On the server, I wrote a four-line batch file to act as a driver for the whole process. This batch file is what is called by a scheduled task in Windows.

[sourcecode language=”powershell”]
del *.xml
del *.pickle
python SmecoFeedObj.py
python fetchlatest.py
[/sourcecode]

As you can see, the batch is very simple. It deletes the old files, scrapes the latest version and writes new files (SmecoFeedObj.py) and then updates the GeoCommons data set (fetchlatest.py).

The server is a Windows server so I set up a scheduled task (How to: XP, Vista, Windows 7, Server 2003, Server 2008).

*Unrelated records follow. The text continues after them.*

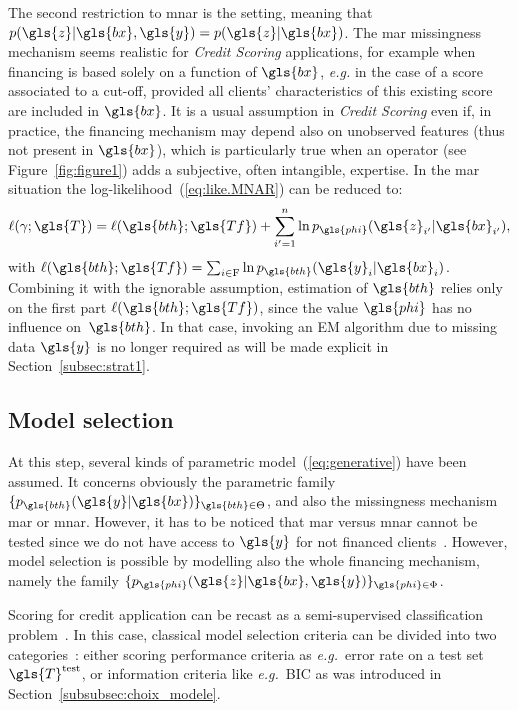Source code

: The second restriction to \gls{mnar} is the  setting, meaning that $p(\gls{z}| \gls{bx},\gls{y}) = p(\gls{z}|\gls{bx})$. The \gls{mar} missingness mechanism seems realistic for \textit{Credit Scoring} applications, for example when financing is based solely on a function of $\gls{bx}$, {\it e.g.} in the case of a score associated to a cut-off, provided all clients' characteristics of this existing \gls{score} are included in $\gls{bx}$. It is a usual assumption in \textit{Credit Scoring} even if, in practice, the financing mechanism may depend also on unobserved features (thus not present in $\gls{bx}$), which is particularly true when an operator (see Figure~\ref{fig:figure1}) adds a subjective, often intangible, expertise. In the \gls{mar} situation the log-likelihood~(\ref{eq:like.MNAR}) can be reduced to:
\begin{equation}\label{eq:like.MAR}
\ell(\gamma;\gls{T}) = \ell(\gls{bth};\gls{Tf}) + \sum_{i'=1}^n \ln p_{\gls{phi}}(\gls{z}_{i'} | \gls{bx}_{i'}),
\end{equation}
with $\ell(\gls{bth};\gls{Tf})=\sum_{i\in\text{F}}\ln p_{\gls{bth}}(\gls{y}_i | \gls{bx}_i)$.
Combining it with the ignorable assumption, estimation of $\gls{bth}$ relies only on the first part $\ell(\gls{bth};\gls{Tf})$, since the value $\gls{phi}$ has no influence on~$\gls{bth}$. In that case, invoking an EM algorithm due to missing data $\gls{y}$ is no longer required as will be made explicit in Section~\ref{subsec:strat1}.

\subsection{Model selection} \label{subsec:model_selection}

At this step, several kinds of parametric model~(\ref{eq:generative}) have been assumed. It concerns obviously the parametric family $\{p_{\gls{bth}}(\gls{y}|\gls{bx})\}_{\gls{bth} \in\Theta}$, and also the missingness mechanism \gls{mar} or \gls{mnar}. 
However, it has to be noticed that \gls{mar} versus \gls{mnar} cannot be tested since we do not have access to $\gls{y}$ for not financed clients~\cite{molenberghs2008every}. However, model selection is possible by modelling also the whole financing mechanism, namely the family $\{p_{\gls{phi}}(\gls{z}|\gls{bx},\gls{y})\}_{\gls{phi} \in \Phi}$.


Scoring for credit application can be recast as a semi-supervised classification problem~\cite{Chapelle:2010:SL:1841234}. In this case, classical model selection criteria can be divided into two categories~\cite{vandewalle:tel-00447141}: either scoring performance criteria as \textit{e.g.}\ error rate on a test set $\gls{T}^{\text{test}}$, or information criteria like \textit{e.g.}\ BIC as was introduced in Section~\ref{subsubsec:choix_modele}.

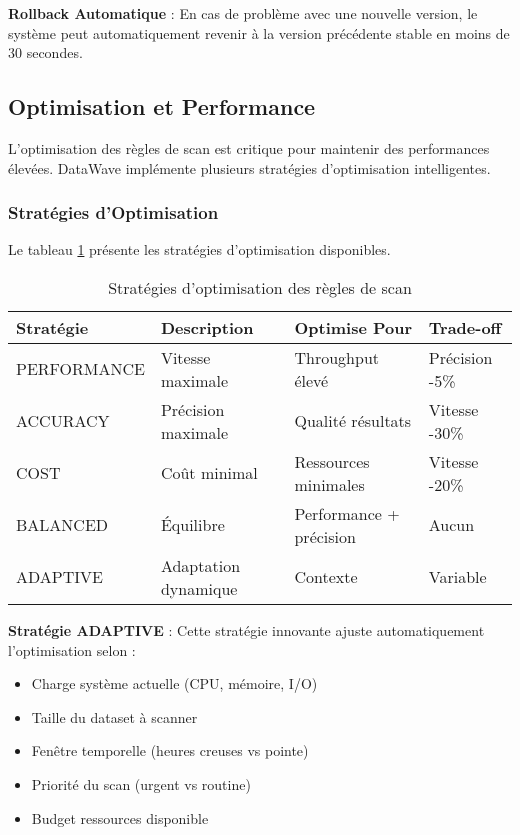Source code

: \textbf{Rollback Automatique} : En cas de problème avec une nouvelle version, le système peut automatiquement revenir à la version précédente stable en moins de 30 secondes.

\subsection{Optimisation et Performance}

L'optimisation des règles de scan est critique pour maintenir des performances élevées. DataWave implémente plusieurs stratégies d'optimisation intelligentes.

\subsubsection{Stratégies d'Optimisation}

Le tableau \ref{tab:strategies_optimisation} présente les stratégies d'optimisation disponibles.

\begin{table}[htpb]
\centering
\caption{Stratégies d'optimisation des règles de scan}
\label{tab:strategies_optimisation}
\begin{tabular}{|p{}|p{}|p{}|p{}|}
\hline
\textbf{Stratégie} & \textbf{Description} & \textbf{Optimise Pour} & \textbf{Trade-off} \\
\hline
PERFORMANCE & Vitesse maximale & Throughput élevé & Précision -5\% \\
\hline
ACCURACY & Précision maximale & Qualité résultats & Vitesse -30\% \\
\hline
COST & Coût minimal & Ressources minimales & Vitesse -20\% \\
\hline
BALANCED & Équilibre & Performance + précision & Aucun \\
\hline
ADAPTIVE & Adaptation dynamique & Contexte & Variable \\
\hline
\end{tabular}
\end{table}

\textbf{Stratégie ADAPTIVE} : Cette stratégie innovante ajuste automatiquement l'optimisation selon :
\begin{itemize}
    \item Charge système actuelle (CPU, mémoire, I/O)
    \item Taille du dataset à scanner
    \item Fenêtre temporelle (heures creuses vs pointe)
    \item Priorité du scan (urgent vs routine)
    \item Budget ressources disponible
\end{itemize}

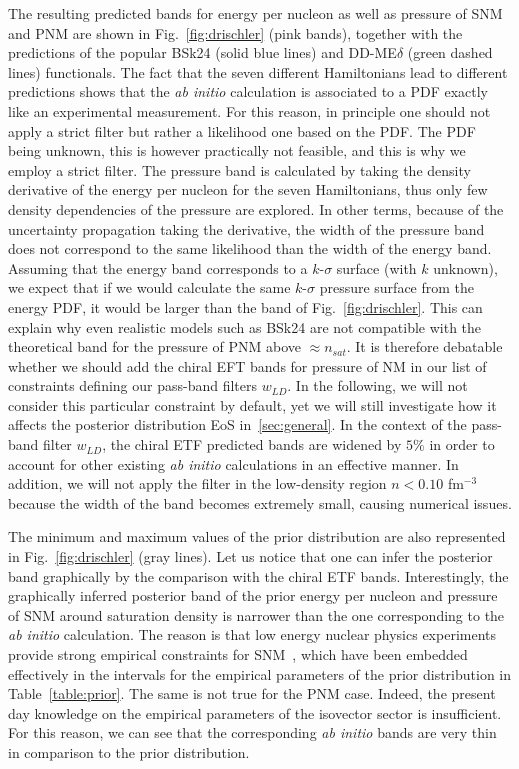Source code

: The resulting predicted bands for energy per nucleon as well as pressure of SNM
and PNM are shown in Fig.~\ref{fig:drischler} (pink bands), together with 
the predictions of the popular BSk24 (solid blue lines) and DD-ME$\delta$ 
(green dashed lines) functionals. 
The fact that the seven different Hamiltonians lead to different predictions
shows that the \textit{ab initio} calculation is associated to a PDF exactly 
like an experimental measurement. 
For this reason, in principle one should not apply a
strict filter but rather a likelihood one based on the PDF. The PDF being
unknown, this is however practically not feasible, and this is why we employ a
strict filter. 
The pressure band is calculated by taking the density derivative of the energy 
per nucleon for the seven Hamiltonians, thus only few density dependencies of 
the pressure are explored. 
%
In other terms, because of the uncertainty propagation taking the derivative, 
the width of the pressure band does not correspond to the same likelihood than 
the width of the energy band. Assuming that the energy band corresponds to a 
$k$-$\sigma$ surface (with $k$ unknown), we expect that if we would calculate 
the same $k$-$\sigma$ pressure surface from the energy PDF, it would be larger 
than the band of Fig.~\ref{fig:drischler}. 
%
This can explain why even realistic models such as 
BSk24 are not compatible with the theoretical band for the 
pressure of PNM above $\approx n_{sat}$. It is therefore debatable whether 
we should add the chiral EFT bands for pressure of NM in our list of
constraints defining our pass-band filters $w_{LD}$. In the following, we will 
not consider this particular constraint by default, yet we will still 
investigate how it affects the posterior distribution EoS in~\ref{sec:general}.
In the context of the pass-band filter $w_{LD}$, the chiral ETF predicted 
bands are widened by $5\%$ in order to account for other 
existing \textit{ab initio} calculations in an effective manner. 
In addition, we will not apply the filter 
in the low-density region $n < 0.10$ fm$^{-3}$ because the width of the band 
becomes extremely small, causing numerical issues. 

The minimum and maximum values of the prior distribution are also
represented in Fig.~\ref{fig:drischler} (gray lines). Let us notice that one 
can infer the posterior band graphically by the comparison with the chiral 
ETF bands. Interestingly, the graphically inferred posterior band of the 
prior energy per nucleon and pressure of SNM around saturation density is 
narrower than the one corresponding to the \textit{ab initio} calculation. 
The reason is that low energy nuclear physics experiments provide strong 
empirical constraints for SNM~\cite{Margueron2018a}, which have been embedded 
effectively in the intervals for the empirical parameters of the prior
distribution in Table~\ref{table:prior}. The same is not true for the PNM case. 
Indeed, the present day knowledge on the empirical parameters of the 
isovector sector is insufficient. For this reason, we can see that the 
corresponding \textit{ab initio} bands are very thin in comparison to the prior 
distribution.

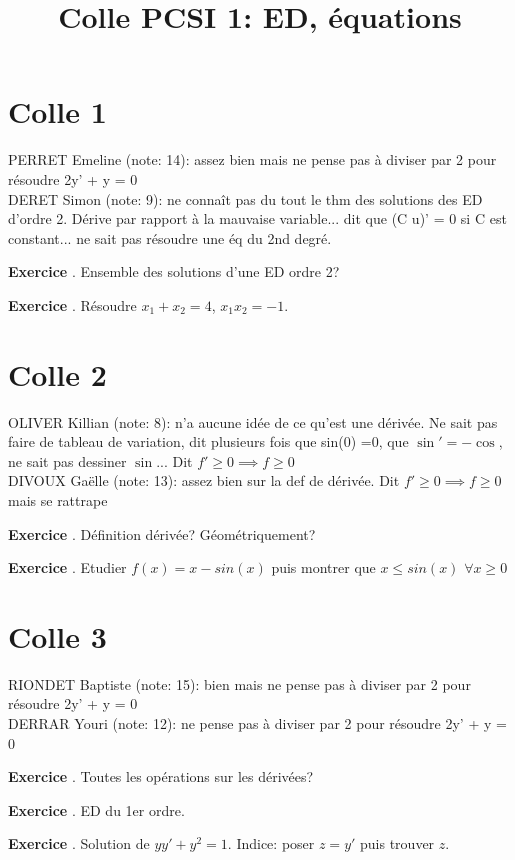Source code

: \documentclass[10pt,a4paper]{article}
\title{Colle PCSI 1: ED, équations}
\newcounter{question}
\newcounter{exo}
\newenvironment{exo}{\vspace{0.5cm}\setcounter{question}{0}\addtocounter{exo}{1} \noindent \textbf{Exercice \theexo}. \normalsize }{\par}
\begin{document}
	\maketitle
	
	\section*{Colle 1}
	PERRET Emeline (note: 14): assez bien mais ne pense pas à diviser par 2 pour résoudre 2y' + y = 0\\
	DERET Simon (note: 9): ne connaît pas du tout le thm des solutions des ED d'ordre 2. Dérive par rapport à la mauvaise variable... dit que (C u)' = 0 si C est constant... ne sait pas résoudre une éq du 2nd degré.
	
	\begin{exo}
		Ensemble des solutions d'une ED ordre 2?
	\end{exo}
	\begin{exo}
		Résoudre $x_1 + x_2 =4$, $x_1 x_2 = -1$.
	\end{exo}
	
	\section*{Colle 2}
	\setcounter{exo}{0}
	OLIVER Killian (note: 8): n'a aucune idée de ce qu'est une dérivée. Ne sait pas faire de tableau de variation, dit plusieurs fois que sin(0) =0, que $\sin' = - \cos$, ne sait pas dessiner $\sin$... Dit $f' \geq 0 \implies f \geq 0$\\
	DIVOUX Gaëlle (note: 13): assez bien sur la def de dérivée. Dit $f' \geq 0 \implies f \geq 0$ mais se rattrape
	
	\begin{exo}
		Définition dérivée? Géométriquement?
	\end{exo}

	\begin{exo}
		Etudier $f(x) = x - sin(x)$ puis montrer que $x \leq sin(x)$ $\forall x \geq 0$
	\end{exo}	
	
	\section*{Colle 3}
	\setcounter{exo}{0}
	RIONDET Baptiste (note: 15): bien mais ne pense pas à diviser par 2 pour résoudre 2y' + y = 0\\
	DERRAR Youri (note: 12): ne pense pas à diviser par 2 pour résoudre 2y' + y = 0
	
	\begin{exo}
		Toutes les opérations sur les dérivées?
	\end{exo}

	\begin{exo}
		ED du 1er ordre.
	\end{exo}	
	
	\begin{exo}
		Solution de $yy' + y^2 = 1$. Indice: poser $z = y'$ puis trouver $z$.
	\end{exo}	
	 
\end{document}

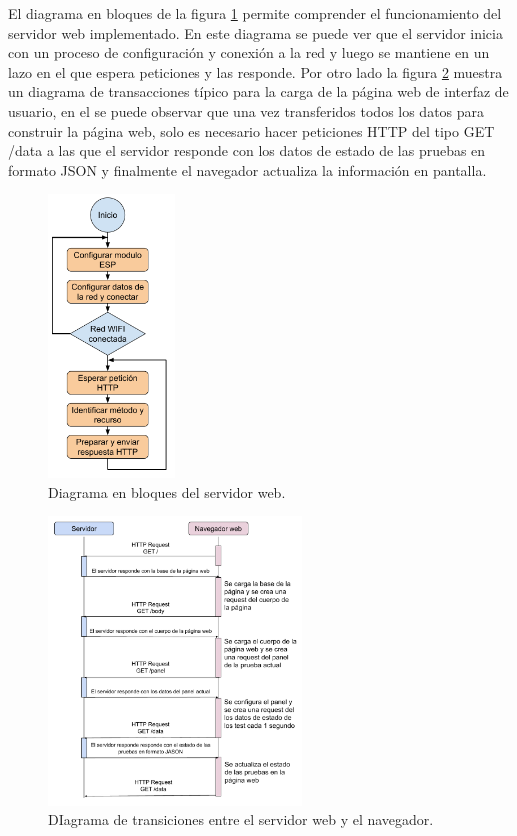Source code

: El diagrama en bloques de la figura \ref{fig:BloquesServidor} permite comprender el funcionamiento del servidor web implementado. En este diagrama se puede ver que el servidor inicia con un proceso de configuración y conexión a la red y luego se mantiene en un lazo en el que espera peticiones y las responde.
Por otro lado la figura \ref{fig:TransaccionesHTTP} muestra un diagrama de transacciones típico para la carga de la página web de interfaz de usuario, en el se puede observar que una vez transferidos todos los datos para construir la página web, solo es necesario hacer peticiones HTTP del tipo GET /data a las que el servidor responde con los datos de estado de las pruebas en formato JSON y finalmente el navegador actualiza la información en pantalla.

\begin{figure}[H]
	\centering
	\includegraphics[width=0.3\textwidth]{./Figures/BloquesServidor.pdf}
	\caption{Diagrama en bloques del servidor web.}
	\label{fig:BloquesServidor}
\end{figure}

\begin{figure}[H]
	\centering
	\includegraphics[width=0.6\textwidth]{./Figures/TransaccionesHTTP.pdf}
	\caption{DIagrama de transiciones entre el servidor web y el navegador.}
	\label{fig:TransaccionesHTTP}
\end{figure}

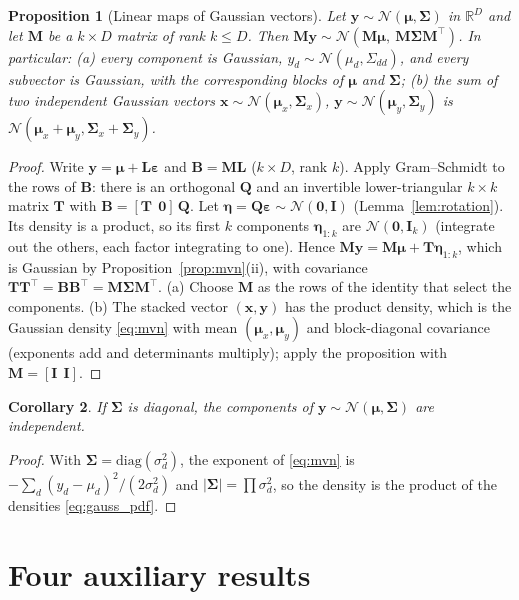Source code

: \documentclass[11pt,a4paper]{article}
\numberwithin{equation}{section}
\theoremstyle{plain}
\newtheorem{proposition}{Proposition}[section]
\newtheorem{corollary}[proposition]{Corollary}
\theoremstyle{definition}
\theoremstyle{remark}
\newcommand{\x}{\mathbf{x}}
\newcommand{\y}{\mathbf{y}}
\newcommand{\eps}{\bm{\varepsilon}}
\newcommand{\mub}{\bm{\mu}}
\newcommand{\Sig}{\bm{\Sigma}}
\newcommand{\Lb}{\mathbf{L}}
\newcommand{\Qb}{\mathbf{Q}}
\newcommand{\I}{\mathbf{I}}
\newcommand{\R}{\mathbb{R}}
\newcommand{\N}{\mathcal{N}}
\begin{document}
\begin{proposition}[Linear maps of Gaussian vectors]
\label{prop:mvn_linear}
Let $\y\sim\N(\mub,\Sig)$ in $\R^D$ and let $\mathbf M$ be a $k\times D$ matrix of rank $k\le D$. Then $\mathbf M\y\sim\N(\mathbf M\mub,\ \mathbf M\Sig\mathbf M^\top)$. In particular:
(a) every component is Gaussian, $y_d\sim\N(\mu_d,\Sigma_{dd})$, and every subvector is Gaussian, with the corresponding blocks of $\mub$ and $\Sig$;
(b) the sum of two independent Gaussian vectors $\x\sim\N(\mub_x,\Sig_x)$, $\y\sim\N(\mub_y,\Sig_y)$ is $\N(\mub_x+\mub_y,\Sig_x+\Sig_y)$.
\end{proposition}
\begin{proof}
Write $\y=\mub+\Lb\eps$ and $\mathbf B=\mathbf M\Lb$ ($k\times D$, rank $k$). Apply Gram--Schmidt to the rows of $\mathbf B$: there is an orthogonal $\Qb$ and an invertible lower-triangular $k\times k$ matrix $\mathbf T$ with $\mathbf B=[\mathbf T\ \ \mathbf0]\,\Qb$.
Let $\bm\eta=\Qb\eps\sim\N(\mathbf0,\I)$ (Lemma~\ref{lem:rotation}). Its density is a product, so its first $k$ components $\bm\eta_{1:k}$ are $\N(\mathbf0,\I_k)$ (integrate out the others, each factor integrating to one).
Hence $\mathbf M\y=\mathbf M\mub+\mathbf T\bm\eta_{1:k}$, which is Gaussian by Proposition~\ref{prop:mvn}(ii), with covariance $\mathbf T\mathbf T^\top=\mathbf B\mathbf B^\top=\mathbf M\Sig\mathbf M^\top$.
(a) Choose $\mathbf M$ as the rows of the identity that select the components.
(b) The stacked vector $(\x,\y)$ has the product density, which is the Gaussian density \eqref{eq:mvn} with mean $(\mub_x,\mub_y)$ and block-diagonal covariance (exponents add and determinants multiply); apply the proposition with $\mathbf M=[\I\ \ \I]$.
\end{proof}

\begin{corollary}
\label{cor:uncorrelated}
If $\Sig$ is diagonal, the components of $\y\sim\N(\mub,\Sig)$ are independent.
\end{corollary}
\begin{proof}
With $\Sig=\mathrm{diag}(\sigma_d^2)$, the exponent of \eqref{eq:mvn} is $-\sum_d(y_d-\mu_d)^2/(2\sigma_d^2)$ and $|\Sig|=\prod\sigma_d^2$, so the density is the product of the densities \eqref{eq:gauss_pdf}.
\end{proof}

\section{Four auxiliary results}
\label{sec:aux}
\end{document}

I set my task up to run once an hour so the latest data is scraped and pushed to GeoCommons hourly.

With the data set now created and being updated, it can be used to make maps in GeoCommons to visualize the changing data. I created two maps to demonstrate this. The first, using a filter, allows a user to filter the feed data to a time window of their choosing and map just the outage data for that time window.

The second map, shown below, uses GeoCommons animation capability to allow a user to “play through” the data based upon the publication date/time. A user can either drag the time slider manually or let it play automatically. They can also adjust the width of the slider to narrow/widen the time window. I’ve been told by GeoIQ that animation is under active improvement so I’m interested to see how it evolves. This was my first attempt at using it with my own data so I’m sure I’m not using it optimally. That said, I’m impressed with how easy it was to set up a time-based animation.

GeoCommons map animating power outage data

All-in-all, it took me about 4 hours to go from data embedded in an HTML page to a working map animation. That really speaks to the power of the tools available today, from programming languages like Python and open standards like RSS to online tools like GeoCommons, as well as a host of others I didn’t use for this work. It is becoming easier all the time to integrate and use spatial tools to exploit data from traditionally non-spatial sources and share the results widely. As traditional “GIS” fades into the background, the resulting fusion of more standard technologies is opening a wider world of possibilities.